Published : September 15, 2013

Thomas Koger, principal of Stephen Girard Elementary, stands on the newly pained  American flag in the school's recess yard. Rikard Larma/METRO Thomas Koger, principal of Stephen Girard Elementary, stands on the newly pained
American flag in the school's recess yard. Credit: Rikard Larma/Metro

 

Thomas Koger placed his hands against the freshly pained Giraff included in the mural that drapes the walls of the entrance to Stephen Girard Elementary School.

 

Koger, principal of the South Philly K-4, shook his head.

 

"Beautiful," he said, "Isn't it?"

 

Marketing company Digitas Health chose Girard for its yearly community service day.
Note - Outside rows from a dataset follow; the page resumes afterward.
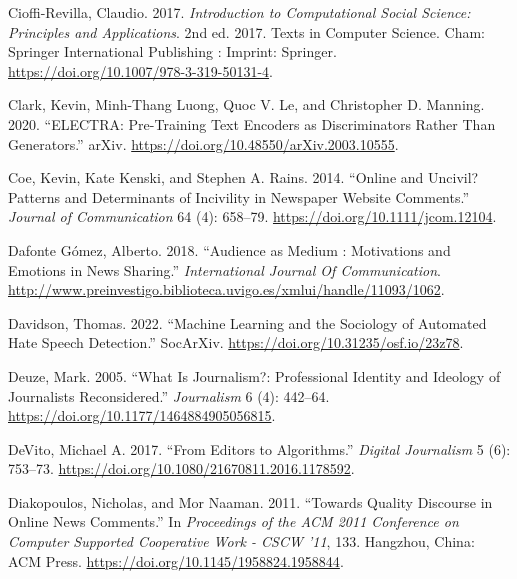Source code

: \documentclass[
]{article}
\newlength{\cslhangindent}
\newlength{\cslentryspacingunit} %
\newenvironment{CSLReferences}[2] %
 {%
  \setlength{\parindent}{0pt}
  \ifodd #1
  \let\oldpar\par
  \def\par{\hangindent=\cslhangindent\oldpar}
  \fi
  \setlength{\parskip}{#2\cslentryspacingunit}
 }%
 {}
\begin{document}
\begin{CSLReferences}{1}{0}
\leavevmode{}%
Cioffi-Revilla, Claudio. 2017. \emph{Introduction to {Computational}
{Social} {Science}: {Principles} and {Applications}}. 2nd ed. 2017.
Texts in {Computer} {Science}. Cham: Springer International Publishing :
Imprint: Springer. \url{https://doi.org/10.1007/978-3-319-50131-4}.

\leavevmode{}%
Clark, Kevin, Minh-Thang Luong, Quoc V. Le, and Christopher D. Manning.
2020. {``{ELECTRA}: {Pre}-Training {Text} {Encoders} as {Discriminators}
{Rather} {Than} {Generators}.''} arXiv.
\url{https://doi.org/10.48550/arXiv.2003.10555}.

\leavevmode{}%
Coe, Kevin, Kate Kenski, and Stephen A. Rains. 2014. {``Online and
{Uncivil}? {Patterns} and {Determinants} of {Incivility} in {Newspaper}
{Website} {Comments}.''} \emph{Journal of Communication} 64 (4):
658--79. \url{https://doi.org/10.1111/jcom.12104}.

\leavevmode{}%
Dafonte Gómez, Alberto. 2018. {``Audience as Medium : Motivations and
Emotions in News Sharing.''} \emph{International Journal Of
Communication}.
\url{http://www.preinvestigo.biblioteca.uvigo.es/xmlui/handle/11093/1062}.

\leavevmode{}%
Davidson, Thomas. 2022. {``Machine Learning and the Sociology of
Automated Hate Speech Detection.''} SocArXiv.
\url{https://doi.org/10.31235/osf.io/23z78}.

\leavevmode{}%
Deuze, Mark. 2005. {``What Is Journalism?: {Professional} Identity and
Ideology of Journalists Reconsidered.''} \emph{Journalism} 6 (4):
442--64. \url{https://doi.org/10.1177/1464884905056815}.

\leavevmode{}%
DeVito, Michael A. 2017. {``From {Editors} to {Algorithms}.''}
\emph{Digital Journalism} 5 (6): 753--73.
\url{https://doi.org/10.1080/21670811.2016.1178592}.

\leavevmode{}%
Diakopoulos, Nicholas, and Mor Naaman. 2011. {``Towards Quality
Discourse in Online News Comments.''} In \emph{Proceedings of the {ACM}
2011 Conference on {Computer} Supported Cooperative Work - {CSCW} '11},
133. Hangzhou, China: ACM Press.
\url{https://doi.org/10.1145/1958824.1958844}.


\end{CSLReferences}
\end{document}
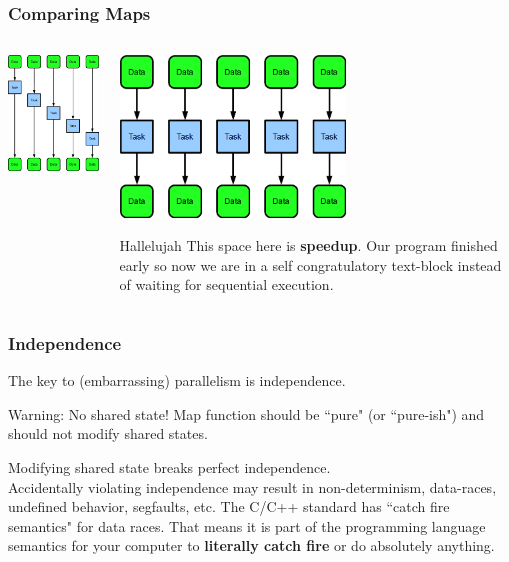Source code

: \documentclass[xcolor=dvipsnames]{beamer}
\begin{document}
		\begin{frame}[fragile] \frametitle{Comparing Maps}
			\begin{columns}
				\begin{column}{0.5\textwidth}
					\includegraphics[width=60mm]{images/map_serial.png}
			    \end{column}
	  			\begin{column}{0.5\textwidth}
					\includegraphics[width=60mm]{images/map_parallel.png}\pause
					\begin{block}{Hallelujah}
						This space here is \textbf{speedup}. Our program finished 
						early so now we are in a self congratulatory text-block 
	                    instead of waiting for sequential execution.
					\end{block}
			     \end{column}
			\end{columns}
		\end{frame}
			
		\begin{frame} \frametitle{Independence}
			The key to (embarrassing) parallelism is independence.\pause
			\begin{alertblock}{Warning: No shared state!}
				Map function should be ``pure" (or ``pure-ish") and should not 
	            modify shared states.
			\end{alertblock}
			Modifying shared state breaks perfect independence.\\Accidentally
			violating independence may result in non-determinism, data-races, 
			undefined behavior, segfaults, etc. \pause The C/C++ standard has 
			``catch fire semantics" for data races. That means it is part of the 
			programming language semantics for your computer to \textbf{literally
			catch fire} or do absolutely anything.
		\end{frame}
			
\end{document}
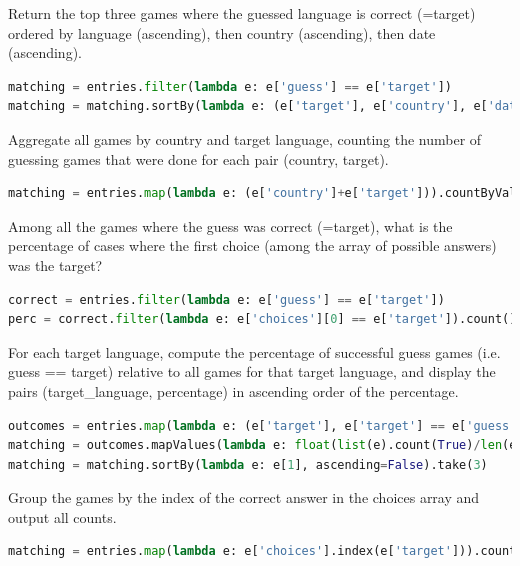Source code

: \documentclass[11pt,oneside,a4paper]{article}
\begin{document}
Return the top three games where the guessed language is correct (=target) ordered by language (ascending), then country (ascending), then date (ascending).

\begin{lstlisting}[language=Python,basicstyle=\small,columns=flexible]
matching = entries.filter(lambda e: e['guess'] == e['target'])
matching = matching.sortBy(lambda e: (e['target'], e['country'], e['date'])).take(3)
\end{lstlisting}

Aggregate all games by country and target language, counting the number of guessing games that were done for each pair (country, target).

\begin{lstlisting}[language=Python,basicstyle=\small,columns=flexible]
matching = entries.map(lambda e: (e['country']+e['target'])).countByValue()
\end{lstlisting}

Among all the games where the guess was correct (=target), what is the percentage of cases where the first choice (among the array of possible answers) was the target?

\begin{lstlisting}[language=Python,basicstyle=\small,columns=flexible]
correct = entries.filter(lambda e: e['guess'] == e['target'])
perc = correct.filter(lambda e: e['choices'][0] == e['target']).count() / correct.count()
\end{lstlisting}

For each target language, compute the percentage of successful guess games (i.e. guess == target) relative to all games for that target language, and display the pairs (target\_language, percentage) in ascending order of the percentage.

\begin{lstlisting}[language=Python,basicstyle=\small,columns=flexible]
outcomes = entries.map(lambda e: (e['target'], e['target'] == e['guess'])).groupByKey()
matching = outcomes.mapValues(lambda e: float(list(e).count(True)/len(e)))
matching = matching.sortBy(lambda e: e[1], ascending=False).take(3)
\end{lstlisting}

Group the games by the index of the correct answer in the choices array and output all counts.

\begin{lstlisting}[language=Python,basicstyle=\small,columns=flexible]
matching = entries.map(lambda e: e['choices'].index(e['target'])).countByValue()
\end{lstlisting}
\end{document}
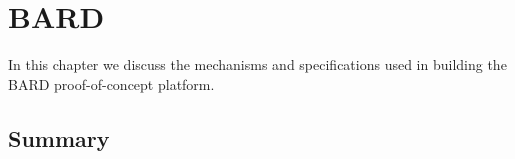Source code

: %

\acresetall

\chapter{BARD}
\label{ch:BARD}


In this chapter we discuss the mechanisms and specifications used in building the BARD proof-of-concept platform.










  
\section{Summary}
\label{sec:SummaryBARD}



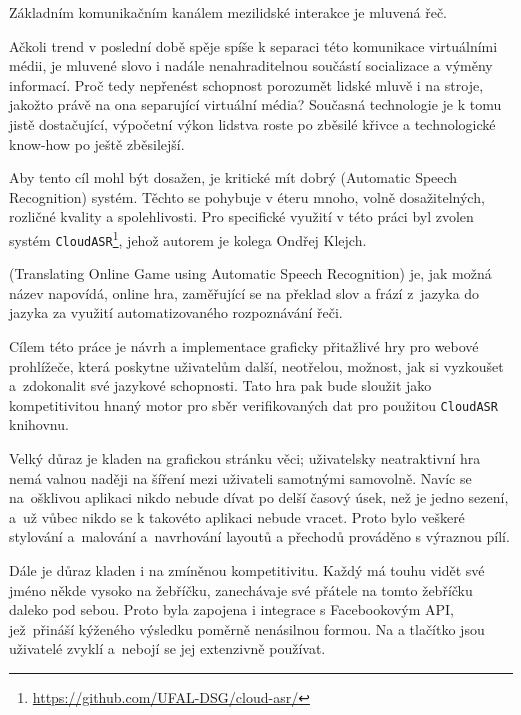 
Základním komunikačním kanálem mezilidské interakce je mluvená řeč. 

Ačkoli trend v poslední době spěje spíše k separaci této komunikace virtuálními médii, je mluvené slovo i nadále nenahraditelnou součástí socializace a výměny informací. Proč tedy nepřenést schopnost porozumět lidské mluvě i na stroje, jakožto právě na ona separující virtuální média? Současná technologie je k tomu jistě dostačující, výpočetní výkon lidstva roste po zběsilé křivce a technologické know-how po ještě zběsilejší.

Aby tento cíl mohl být dosažen, je kritické mít dobrý  (Automatic Speech Recognition) systém. Těchto se pohybuje v éteru mnoho, volně dosažitelných, rozličné kvality a spolehlivosti. Pro specifické využití v této práci byl zvolen systém 
\verb|CloudASR|\footnote{\url{https://github.com/UFAL-DSG/cloud-asr/}}, jehož autorem je kolega Ondřej Klejch.

\texttt{} (Translating Online Game using Automatic Speech Recognition) je, jak možná název napovídá, online hra, zaměřující se na překlad slov a frází z~jazyka do jazyka za využití automatizovaného rozpoznávání řeči.

Cílem této práce je návrh a implementace graficky přitažlivé hry pro webové prohlížeče, která poskytne uživatelům další, neotřelou, možnost, jak si vyzkoušet a~zdokonalit své jazykové schopnosti. Tato hra pak bude sloužit jako kompetitivitou hnaný motor pro sběr verifikovaných dat pro použitou \verb|CloudASR| knihovnu.

Velký důraz je kladen na grafickou stránku věci; uživatelsky neatraktivní hra nemá valnou naději na šíření mezi uživateli samotnými samovolně. Navíc se na~ošklivou aplikaci nikdo nebude dívat po delší časový úsek, než je jedno sezení, a~už vůbec nikdo se k takovéto aplikaci nebude vracet. Proto bylo veškeré stylování a~malování a~navrhování layoutů a přechodů prováděno s výraznou pílí.

Dále je důraz kladen i na zmíněnou kompetitivitu. Každý má touhu vidět své jméno někde vysoko na žebříčku, zanechávaje své přátele na tomto žebříčku daleko pod sebou. Proto byla zapojena i integrace s Facebookovým API, jež~přináší kýženého výsledku poměrně nenásilnou formou. Na  a  tlačítko jsou uživatelé zvyklí a~nebojí se jej extenzivně používat.

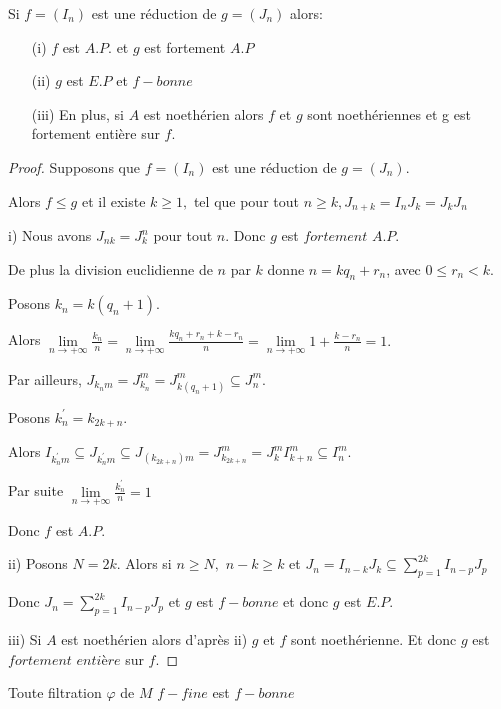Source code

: \begin{maproposition}
	Si $f=(I_n)$ est une réduction de $g=(J_n)$ alors:
	\begin{enumerate}
		\item[(i)] $f$ est $A.P.$ et $g$ est fortement $A.P$
		\item[(ii)] $g$ est $E.P$ et $f-bonne$
		\item[(iii)] En plus, si $A$ est noethérien alors $f$ et $g$ sont noethériennes et g est fortement entière sur $f$.
	\end{enumerate}
\end{maproposition}
\begin{proof}
	Supposons que $f=(I_{n})$ est une réduction de $g=(J_{n}).$
	
	Alors $f\leq g$ et il existe $k\geq 1,$ tel que pour tout $n\geq k,J_{n+k}=I_{n}J_{k}=J_{k}J_{n}$
	
	i) Nous avons $J_{nk}=J_{k}^{n}$ pour tout $n.$ Donc $g$ est $fortement$ $A.P.$
	
	De plus la division euclidienne de $n$ par $k$ donne $n=kq_{n}+r_{n}$, avec $0\leq r_{n}<k.$
	
	Posons $k_{n}=k(q_{n}+1).$
	
	Alors $\underset{n\longrightarrow +\infty }{\lim }\frac{k_{n}}{n}=\underset{n\longrightarrow +\infty }{\lim }\frac{kq_{n}+r_{n}+k-r_{n}}{n}=\underset{n\longrightarrow +\infty }{\lim }1+\frac{k-r_{n}}{n}=1.$
	
	Par ailleurs, $J_{k_{n}m}=J_{k_{n}}^{m}=J_{k(q_{n}+1)}^{m}\subseteq J_{n}^{m}.$
	
	Posons $k_{n}^{\prime }=k_{2k+n}.$
	
	Alors $I_{k_{n}^{\prime }m}\subseteq J_{k_{n}^{\prime }m}\subseteq
	J_{(k_{2k+n})m}=J_{k_{2k+n}}^{m}=J_{k}^{m}I_{k+n}^{m}\subseteq I_{n}^{m}.$
	
	Par suite $\underset{n\longrightarrow +\infty }{\lim }\frac{k_{n}^{\prime }}{n}=1$
	
	Donc $f$ est $A.P.$
	
	
	ii) Posons $N=2k.$ Alors si $n\geq N,$ $n-k\geq k$ et $J_{n}=I_{n-k}J_{k}\subseteq \sum\limits_{p=1}^{2k}I_{n-p}J_{p}$
	
	Donc $J_{n}=\sum\limits_{p=1}^{2k}I_{n-p}J_{p}$ et $g$ est $f-bonne$ et donc $g$ est $E.P.$
	
	iii) Si $A$ est noethérien alors d'après ii) $g$ et $f$ sont noethérienne. Et donc $g$ est $fortement$ $entière$ sur $f.$
	
\end{proof}
\begin{maproposition}
	Toute filtration $\varphi$ de $M$ $f-fine$ est $f-bonne$
\end{maproposition}
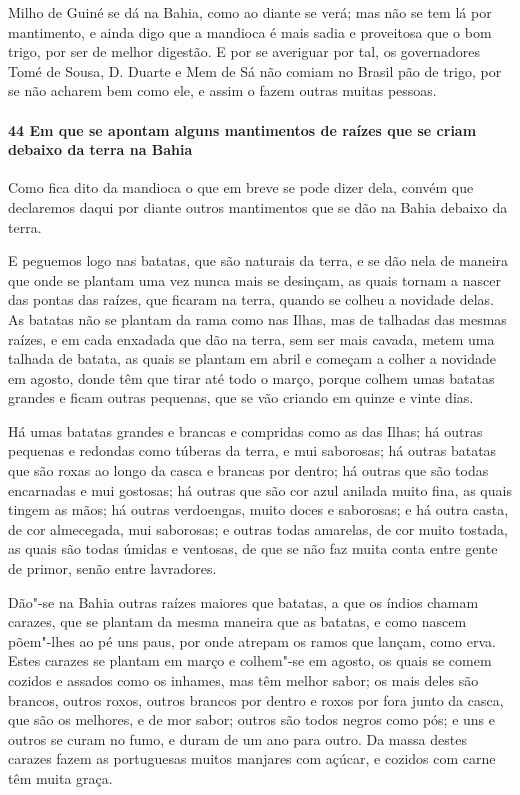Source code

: Milho de Guiné se dá na Bahia, como ao diante se verá; mas não se tem lá por mantimento, e
ainda digo que a mandioca é mais sadia e proveitosa que o bom trigo, por ser de melhor
digestão. E por se averiguar por tal, os governadores Tomé de Sousa, D. Duarte e Mem de Sá
não comiam no Brasil pão de trigo, por se não acharem bem como ele, e assim o fazem outras
muitas pessoas.

\paragraph{44 Em que se apontam alguns mantimentos de raízes que se criam debaixo da terra
na Bahia}

Como fica dito da mandioca o que em breve se pode dizer dela, convém que declaremos daqui
por diante outros mantimentos que se dão na Bahia debaixo da terra.

E peguemos logo nas batatas, que são naturais da terra, e se dão nela de maneira que onde
se plantam uma vez nunca mais se desinçam, as quais tornam a nascer das pontas das raízes,
que ficaram na terra, quando se colheu a novidade delas. As batatas não se plantam da rama
como nas Ilhas, mas de talhadas das mesmas raízes, e em cada enxadada que dão na terra,
sem ser mais cavada, metem uma talhada de batata, as quais se plantam em abril e começam a
colher a novidade em agosto, donde têm que tirar até todo o março, porque colhem umas
batatas grandes e ficam outras pequenas, que se vão criando em quinze e vinte dias.

Há umas batatas grandes e brancas e compridas como as das Ilhas; há outras pequenas e
redondas como túberas da terra, e mui saborosas; há outras batatas que são roxas ao longo
da casca e brancas por dentro; há outras que são todas encarnadas e mui gostosas; há
outras que são cor azul anilada muito fina, as quais tingem as mãos; há outras verdoengas,
muito doces e saborosas; e há outra casta, de cor almecegada, mui saborosas; e outras
todas amarelas, de cor muito tostada, as quais são todas úmidas e ventosas, de que se não
faz muita conta entre gente de primor, senão entre lavradores.

Dão"-se na Bahia outras raízes maiores que batatas, a que os índios chamam carazes, que se
plantam da mesma maneira que as batatas, e como nascem põem"-lhes ao pé uns paus, por onde
atrepam os ramos que lançam, como erva. Estes carazes se plantam em março e colhem"-se em
agosto, os quais se comem cozidos e assados como os inhames, mas têm melhor sabor; os mais
deles são brancos, outros roxos, outros brancos por dentro e roxos por fora junto da
casca, que são os melhores, e de mor sabor; outros são todos negros como pós; e uns e
outros se curam no fumo, e duram de um ano para outro. Da massa destes carazes fazem as
portuguesas muitos manjares com açúcar, e cozidos com carne têm muita graça.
Teaming with members of Razorfish Healthware and Publicis Health Media, about 300 volunteers pained murals in the auditorium and on the first, second and third floors of the school building on Aug. 16.

Koger said it helped make the students' first day on Sept. 9 special.

"The children were happy, the teachers were happy," he said. "It kind of boosted the morale of the staff."

In just a few hours, the group pained all three floors, several murals and asphalt art in the recess yard. Kids now have new hopscotch lanes as well as a giant, colorful American flag.

"I ask the kids to walk to Pennsylvania," he said.

The Passyunk Neighbors Association and other neighborhood groups also contributed with some work in the school's small community garden. Area residents cleared shrubbery, planted flowers and painted the surrounding iron gates to spruce up the atmosphere.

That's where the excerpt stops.